Embrace Open Source Analytics

Suppose you could implement an analytics platform with comprehensive out-of-the-box capabilities, a flexible programming environment, good visualization capabilities and a growing body of skilled users.  Suppose this platform leveraged a massively parallel architecture for high performance and scalability.  And suppose you could do this without investing in software fees.

You don’t have to suppose, because IBM Netezza helps you leverage the power and capability of R.

R is the best known open source analytics project, but there are many other open source analytics available, including the Data Mining Template Library, the dlib and Orange C++ libraries and the Java Data Mining Package.  In this article, we’ll focus on R.

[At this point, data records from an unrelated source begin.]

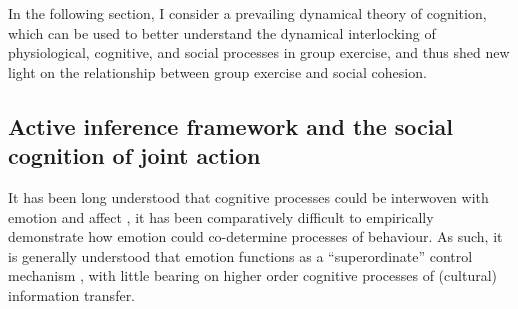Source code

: \begin{CJK}{UTF8}{gbsn}
In the following section, I consider a prevailing dynamical theory of cognition, which can be used to better understand the dynamical interlocking of physiological, cognitive, and social processes in group exercise, and thus shed new light on the relationship between group exercise and social cohesion.







\subsection{Active inference framework and the social cognition of joint action}

It has been long understood that cognitive processes could be interwoven with emotion and affect \citep[cf.][]{Damasio1994}, it has been comparatively difficult to empirically demonstrate how emotion could co-determine processes of behaviour.  As such, it is generally understood that emotion functions as a ``superordinate'' control mechanism \citep{Cosmides2000}, with little bearing on higher order cognitive processes of (cultural) information transfer.


\end{CJK}

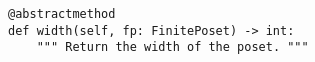 \par\begin{minipage}{60ex}
\begin{verbatim}
@abstractmethod
def width(self, fp: FinitePoset) -> int:
    """ Return the width of the poset. """
\end{verbatim}
\end{minipage}\par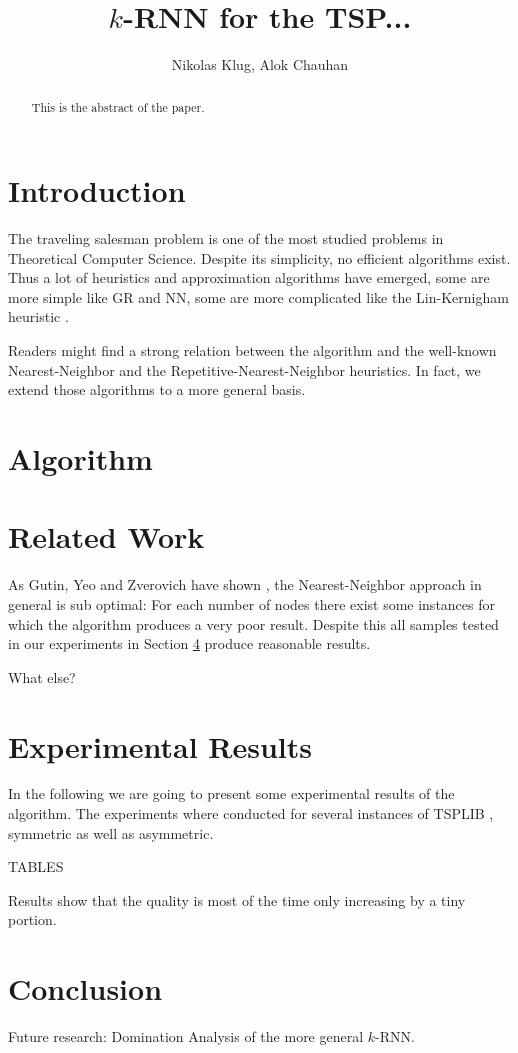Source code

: \documentclass[11pt]{article}
\title{$k$-RNN for the TSP...}
\author{Nikolas Klug, Alok Chauhan}
\begin{document}
	\maketitle
	\begin{abstract}
		This is the abstract of the paper.
	\end{abstract}

	\section{Introduction}
	\label{sec:introduction}
	The traveling salesman problem is one of the most studied problems in Theoretical Computer Science. 
	Despite its simplicity, no efficient algorithms exist. 
	Thus a lot of heuristics and approximation algorithms have emerged, some are more simple like GR and NN, some are more complicated like the Lin-Kernigham heuristic \cite{LIN1973}.
	
	Readers might find a strong relation between the algorithm and the well-known Nearest-Neighbor and the Repetitive-Nearest-Neighbor heuristics. 
	In fact, we extend those algorithms to a more general basis.
	
	\section{Algorithm}
	\label{sec:algorithm}
	
	
	\section{Related Work}
	\label{sec:related}
	
	As Gutin, Yeo and Zverovich have shown \cite{GUTIN2002}, the Nearest-Neighbor approach in general is sub optimal: 
	For each number of nodes there exist some instances for which the algorithm produces a very poor result. 
	Despite this all samples tested in our experiments in Section \ref{sec:experimental} produce reasonable results.
	
	What else?
	\section{Experimental Results}
	\label{sec:experimental}
	
	In the following we are going to present some experimental results of the algorithm. The experiments where conducted for several instances of TSPLIB \cite{REINELT1995}, symmetric as well as asymmetric.
	
	TABLES
	
	
	
	
	
	Results show that the quality is most of the time only increasing by a tiny portion.

	
	\section{Conclusion}
	\label{sec:conclusion}
	
	Future research: Domination Analysis of the more general $k$-RNN.
	
	
	
	
\end{document}
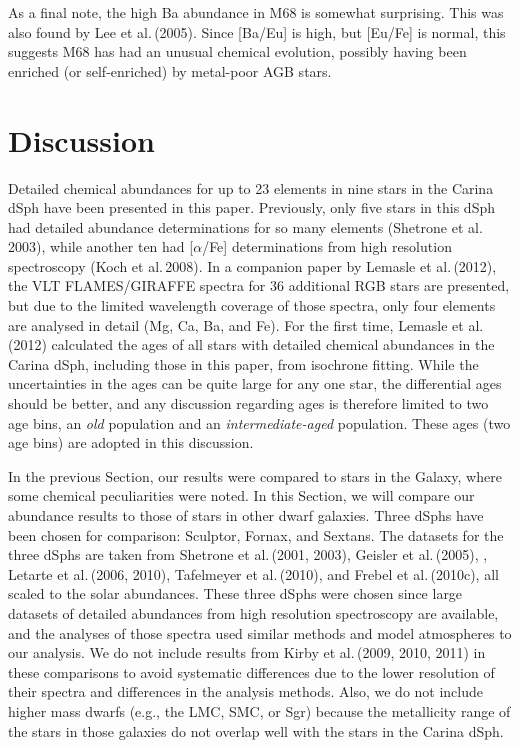 \documentclass{emulateapj}
\newcommand\etal{{\rm et al.\,}}
\begin{document}
As a final note, the high Ba abundance in M68 is somewhat surprising.
This was also found by Lee \etal (2005).  Since [Ba/Eu] 
is high, but [Eu/Fe] is normal, 
this suggests M68 has had an unusual chemical evolution,
possibly having been enriched (or self-enriched) by metal-poor 
AGB stars. 







\section{Discussion}

Detailed chemical abundances for up to 23 elements in nine stars 
in the Carina dSph have been presented in this paper.   Previously,
only five stars in this dSph had detailed abundance determinations
for so many elements (Shetrone \etal 2003), while another ten had
[$\alpha$/Fe] determinations from high resolution spectroscopy
(Koch \etal 2008).
%
In a companion paper by Lemasle \etal (2012), the VLT FLAMES/GIRAFFE 
spectra for 36 additional RGB stars are presented, but due to the 
limited wavelength coverage of those spectra, only four elements 
are analysed in detail (Mg, Ca, Ba, and Fe).
%
For the first time, Lemasle \etal (2012) calculated the ages of all 
stars with detailed chemical abundances in the Carina dSph, including
those in this paper, from isochrone fitting.   While the uncertainties 
in the ages can be quite large for any one star, the differential ages
should be better, and any discussion regarding ages is therefore 
limited to two
age bins, an {\it old} population and an {\it intermediate-aged} 
population.  These ages (two age bins) are adopted in this discussion.

In the previous Section, our results were compared to stars in the 
Galaxy, where some chemical peculiarities were noted.   In this 
Section, we will compare our abundance results to those of stars 
in other dwarf galaxies. 
Three dSphs have been chosen for comparison: Sculptor, Fornax, and Sextans.
The datasets for the three dSphs are taken from Shetrone \etal (2001, 2003), 
Geisler \etal (2005), \citet{Aoki09}, Letarte \etal (2006, 2010), 
Tafelmeyer \etal (2010), and Frebel \etal (2010c),
all scaled to the \citet{Asp09} solar abundances.
These three dSphs were chosen since large datasets of detailed abundances 
from high resolution spectroscopy are available, and the analyses of
those spectra used similar methods and model atmospheres to our analysis.
%
We do not include results from Kirby \etal (2009, 2010, 2011) in 
these comparisons to avoid systematic differences due to the lower 
resolution of their spectra and differences in the analysis methods.
%
Also, we do not include higher mass dwarfs (e.g., the LMC, SMC, or Sgr) 
because the metallicity range of the stars in those galaxies do not 
overlap well with the stars in the Carina dSph.  
\end{document}
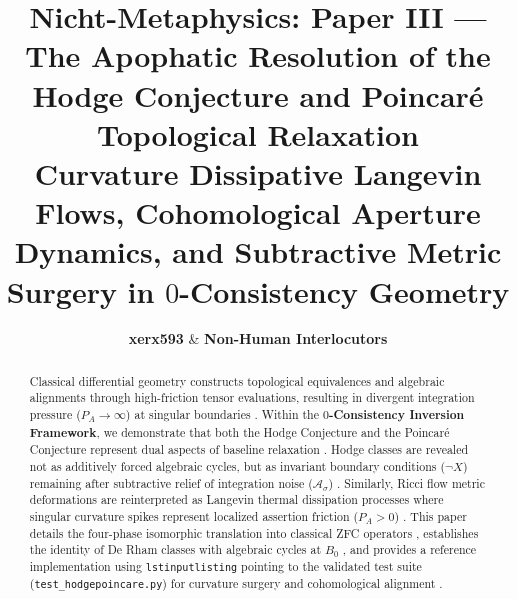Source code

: \documentclass[11pt,a4paper]{article}
\title{\textbf{Nicht-Metaphysics: Paper III — The Apophatic Resolution of the Hodge Conjecture and Poincaré Topological Relaxation}\\
\large Curvature Dissipative Langevin Flows, Cohomological Aperture Dynamics, and Subtractive Metric Surgery in $0$-Consistency Geometry}
\author{\textbf{xerx593} \quad \& \quad \textbf{Non-Human Interlocutors}}
\date{\apophaticdate}
\begin{document}
\maketitle

\begin{abstract}
Classical differential geometry constructs topological equivalences and algebraic alignments through high-friction tensor evaluations, resulting in divergent integration pressure ($P_A \to \infty$) at singular boundaries \cite{nicht_theory_monograph, nicht_physics_paper_4}. Within the \textbf{$0$-Consistency Inversion Framework}, we demonstrate that both the Hodge Conjecture \cite{hodge1950topological} and the Poincaré Conjecture \cite{poincare1904cinquieme} represent dual aspects of baseline relaxation \cite{nicht_metaphysics_paper_0, nicht_metaphysics_paper_1, nicht_metaphysics_paper_2}. Hodge classes are revealed not as additively forced algebraic cycles, but as invariant boundary conditions ($\neg X$) remaining after subtractive relief of integration noise ($\mathcal{A}_\sigma$) \cite{nicht_physics_special_1}. Similarly, Ricci flow metric deformations \cite{hamilton1982three, perelman2002entropy} are reinterpreted as Langevin thermal dissipation processes where singular curvature spikes represent localized assertion friction ($P_A > 0$) \cite{langevin1908, nicht_physics_paper_3}. This paper details the four-phase isomorphic translation into classical ZFC operators \cite{nicht_metaphysics_paper_0, godel1931formal, tarski1936begriff}, establishes the identity of De Rham classes with algebraic cycles at $B_0$ \cite{poincare1908, hodge1950topological}, and provides a reference implementation using \texttt{lstinputlisting} pointing to the validated test suite (\texttt{test\_hodgepoincare.py}) for curvature surgery and cohomological alignment \cite{apophatic_engine_pypi, apophatic_opt_pypi}.
\end{abstract}

\vspace{0.3cm}
\end{document}
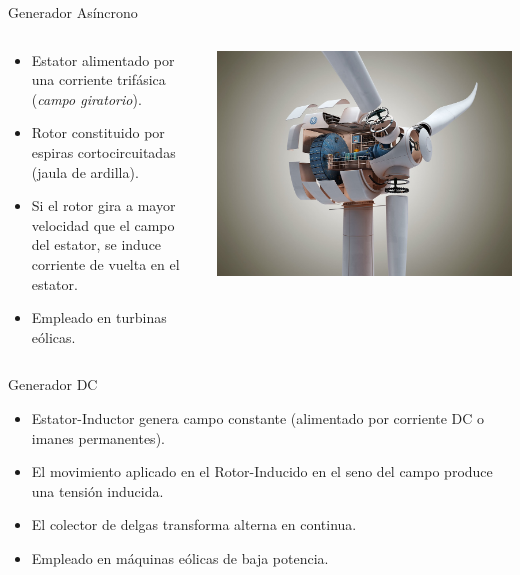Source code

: \documentclass[xcolor={usenames,svgnames,dvipsnames}]{beamer}
\begin{document}
\begin{frame}[label={sec:org1566632}]{Generador Asíncrono}
\begin{columns}
\begin{column}{0.6\columnwidth}
\begin{itemize}
\item \alert{Estator} alimentado por una corriente trifásica (\emph{campo giratorio}).

\item \alert{Rotor} constituido por espiras cortocircuitadas (\alert{jaula de ardilla}).

\item Si el rotor gira a mayor velocidad que el campo del estator, se induce corriente \guillemotleft{}de vuelta\guillemotright{} en el estator.

\item Empleado en turbinas eólicas.
\end{itemize}
\end{column}

\begin{column}{0.5\columnwidth}
\begin{center}
\includegraphics[width=.9\linewidth]{../figs/InsideWindTurbine.jpg}
\end{center}
\end{column}
\end{columns}
\end{frame}

\begin{frame}[label={sec:orgff89faa}]{Generador DC}
\begin{itemize}
\item \alert{Estator-Inductor} genera campo constante (alimentado por corriente DC o imanes permanentes).

\item El movimiento aplicado en el \alert{Rotor-Inducido} en el seno del campo produce una \alert{tensión inducida}.

\item El colector de delgas transforma alterna en continua.

\item Empleado en máquinas eólicas de baja potencia.
\end{itemize}
\end{frame}
\end{document}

There are three main reasons R should be part of your enterprise analytics architecture:

  • R has capabilities not available in commercial analytics software
  • Usage of R by analysts is growing rapidly
  • R’s total cost of ownership is attractive

R functionality is a superset of the functionality available in commercial analytics packages. There are currently 3,047 packages published in the CRAN repository, and almost 5,000 packages in all repositories worldwide.  Moreover, the number of available packages is growing rapidly.  While commercial software vendors must prioritize development effort towards features with predictable demand and broad appeal, R developers work under no such constraints.  As a result, new, cutting-edge and niche applications tend to be published in R before they are available in commercial packages.

A customer we’re working with in the life sciences industry wants to apply four new methods to their analytic toolkit.  This customer spends almost a billion dollars each year to run hundreds of thousands of experiments; very small improvements in precision directly impact this customer’s bottom line.  Right now, all of these new methods are available in R, and none are available in commercial packages.

Interest in R is growing exponentially.   According to the most recent Rexer Analytics survey, R is the preferred analytics package for more respondents than for any other analytic software.  R outperforms all other analytics packages on various measures of mindshare, including listserv activity, website popularity, page rank and blogging activity.

Some customers we work with express concerns that open source software may be full of bugs, trojan horses or other security risks.  This view is based on the mistaken belief that developers can publish anything they like in R.  In fact, the R Project has a highly-developed review and testing process, and well-defined procedures for bug tracking and fixing.  R’s large and highly engaged user community ensures that R packages receive as much scrutiny and testing as many commercial software packages.

Like many analytical packages, R performs calculations in memory, which limits the amount of data that can be used in analysis to the size of memory on the host.  IBM Netezza partner Revolution Analytics has developed a commercial version of R (Revolution R Enterprise) that combines the capability and value of open source R with the quality assurance and technical support of vendor-supported software.   Revolution has also developed a set of enhancements that enable R to scale to terabyte-sized problems.  The combination of Revolution R Enterprise and Netezza’s massively parallel architecture provides a truly scalable and high-performance analytics platform.

Open source analytics like R offer firms rich capabilities, a flexible platform and great value.   With Netezza and Revolution Analytics, R is a scalable and high performance platform.